■ **Task description**: Locate the line that contains "Be sure to respect" in the entries below. Retype it and all following lines through the final one, character for character.
[Entries provided Boundary: Start]
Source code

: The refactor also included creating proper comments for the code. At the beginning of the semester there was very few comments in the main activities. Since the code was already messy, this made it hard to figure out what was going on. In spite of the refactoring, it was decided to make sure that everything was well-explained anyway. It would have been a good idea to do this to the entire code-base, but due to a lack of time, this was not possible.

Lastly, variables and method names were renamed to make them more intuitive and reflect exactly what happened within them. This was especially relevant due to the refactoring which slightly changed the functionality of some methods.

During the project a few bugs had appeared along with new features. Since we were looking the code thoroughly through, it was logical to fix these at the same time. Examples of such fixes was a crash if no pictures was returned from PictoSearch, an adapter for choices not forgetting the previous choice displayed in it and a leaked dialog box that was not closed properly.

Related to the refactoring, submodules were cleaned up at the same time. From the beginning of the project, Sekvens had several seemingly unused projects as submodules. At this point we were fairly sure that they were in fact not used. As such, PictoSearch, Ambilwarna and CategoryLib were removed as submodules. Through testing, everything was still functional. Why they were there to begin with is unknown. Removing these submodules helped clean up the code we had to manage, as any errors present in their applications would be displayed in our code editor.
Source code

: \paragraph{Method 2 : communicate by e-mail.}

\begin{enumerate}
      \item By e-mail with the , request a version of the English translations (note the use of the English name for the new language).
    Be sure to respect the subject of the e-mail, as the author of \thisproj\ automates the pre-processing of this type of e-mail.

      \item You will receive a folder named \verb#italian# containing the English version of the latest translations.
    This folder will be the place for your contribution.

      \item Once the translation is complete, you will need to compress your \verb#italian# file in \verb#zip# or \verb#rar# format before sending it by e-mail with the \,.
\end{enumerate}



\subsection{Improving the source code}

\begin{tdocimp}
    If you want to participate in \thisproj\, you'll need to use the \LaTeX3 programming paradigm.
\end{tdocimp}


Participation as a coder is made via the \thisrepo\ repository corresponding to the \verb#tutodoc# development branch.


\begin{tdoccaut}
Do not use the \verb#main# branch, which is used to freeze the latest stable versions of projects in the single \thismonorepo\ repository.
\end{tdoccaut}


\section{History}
[Entries provided Boundary: End]
■ **Exercise output**:
    Be sure to respect the subject of the e-mail, as the author of \thisproj\ automates the pre-processing of this type of e-mail.

      \item You will receive a folder named \verb#italian# containing the English version of the latest translations.
    This folder will be the place for your contribution.

      \item Once the translation is complete, you will need to compress your \verb#italian# file in \verb#zip# or \verb#rar# format before sending it by e-mail with the \,.
\end{enumerate}



\subsection{Improving the source code}

\begin{tdocimp}
    If you want to participate in \thisproj\, you'll need to use the \LaTeX3 programming paradigm.
\end{tdocimp}


Participation as a coder is made via the \thisrepo\ repository corresponding to the \verb#tutodoc# development branch.


\begin{tdoccaut}
Do not use the \verb#main# branch, which is used to freeze the latest stable versions of projects in the single \thismonorepo\ repository.
\end{tdoccaut}


\section{History}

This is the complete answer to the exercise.